Work instructions – Copy the records below in full, keeping each word as it is but omitting the pictures.

── Task data

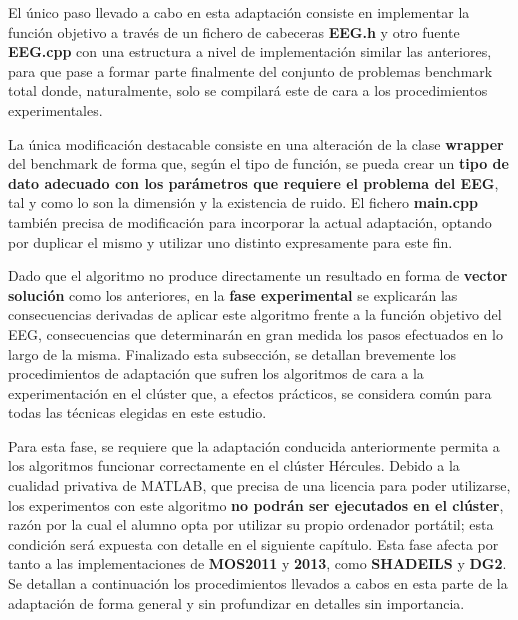 \begin{enumerate}
	El único paso llevado a cabo en esta adaptación consiste en implementar la función objetivo a través de un fichero de cabeceras \textbf{EEG.h} y otro fuente \textbf{EEG.cpp} con una estructura a nivel de implementación similar las anteriores, para que pase a formar parte finalmente del conjunto de problemas benchmark total donde, naturalmente, solo se compilará este de cara a los procedimientos experimentales. 
	
	La única modificación destacable consiste en una alteración de la clase \textbf{wrapper} del benchmark de forma que, según el tipo de función, se pueda crear un \textbf{tipo de dato adecuado con los parámetros que requiere el problema del EEG}, tal y como lo son la dimensión y la existencia de ruido. El fichero \textbf{main.cpp} también precisa de modificación para incorporar la actual adaptación, optando por duplicar el mismo y utilizar uno distinto expresamente para este fin.
	
	Dado que el algoritmo no produce directamente un resultado en forma de \textbf{vector solución} como los anteriores, en la \textbf{fase experimental} se explicarán las consecuencias derivadas de aplicar este algoritmo frente a la función objetivo del EEG, consecuencias que determinarán en gran medida los pasos efectuados en lo largo de la misma. Finalizado esta subsección, se detallan brevemente los procedimientos de adaptación que sufren los algoritmos de cara a la experimentación en el clúster que, a efectos prácticos, se considera común para todas las técnicas elegidas en este estudio.
	
\end{enumerate}


Para esta fase, se requiere que la adaptación conducida anteriormente permita a los algoritmos funcionar correctamente en el clúster Hércules. Debido a la cualidad privativa de MATLAB, que precisa de una licencia para poder utilizarse, los experimentos con este algoritmo \textbf{no podrán ser ejecutados en el clúster}, razón por la cual el alumno opta por utilizar su propio ordenador portátil; esta condición será expuesta con detalle en el siguiente capítulo. Esta fase afecta por tanto a las implementaciones de \textbf{MOS2011} y \textbf{2013}, como \textbf{SHADEILS} y \textbf{DG2}. Se detallan a continuación los procedimientos llevados a cabos en esta parte de la adaptación de forma general y sin profundizar en detalles sin importancia.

────

Solution for this exercise –
 \begin{enumerate}
	El único paso llevado a cabo en esta adaptación consiste en implementar la función objetivo a través de un fichero de cabeceras \textbf{EEG.h} y otro fuente \textbf{EEG.cpp} con una estructura a nivel de implementación similar las anteriores, para que pase a formar parte finalmente del conjunto de problemas benchmark total donde, naturalmente, solo se compilará este de cara a los procedimientos experimentales. 
	
	La única modificación destacable consiste en una alteración de la clase \textbf{wrapper} del benchmark de forma que, según el tipo de función, se pueda crear un \textbf{tipo de dato adecuado con los parámetros que requiere el problema del EEG}, tal y como lo son la dimensión y la existencia de ruido. El fichero \textbf{main.cpp} también precisa de modificación para incorporar la actual adaptación, optando por duplicar el mismo y utilizar uno distinto expresamente para este fin.
	
	Dado que el algoritmo no produce directamente un resultado en forma de \textbf{vector solución} como los anteriores, en la \textbf{fase experimental} se explicarán las consecuencias derivadas de aplicar este algoritmo frente a la función objetivo del EEG, consecuencias que determinarán en gran medida los pasos efectuados en lo largo de la misma. Finalizado esta subsección, se detallan brevemente los procedimientos de adaptación que sufren los algoritmos de cara a la experimentación en el clúster que, a efectos prácticos, se considera común para todas las técnicas elegidas en este estudio.
	
\end{enumerate}


Para esta fase, se requiere que la adaptación conducida anteriormente permita a los algoritmos funcionar correctamente en el clúster Hércules. Debido a la cualidad privativa de MATLAB, que precisa de una licencia para poder utilizarse, los experimentos con este algoritmo \textbf{no podrán ser ejecutados en el clúster}, razón por la cual el alumno opta por utilizar su propio ordenador portátil; esta condición será expuesta con detalle en el siguiente capítulo. Esta fase afecta por tanto a las implementaciones de \textbf{MOS2011} y \textbf{2013}, como \textbf{SHADEILS} y \textbf{DG2}. Se detallan a continuación los procedimientos llevados a cabos en esta parte de la adaptación de forma general y sin profundizar en detalles sin importancia.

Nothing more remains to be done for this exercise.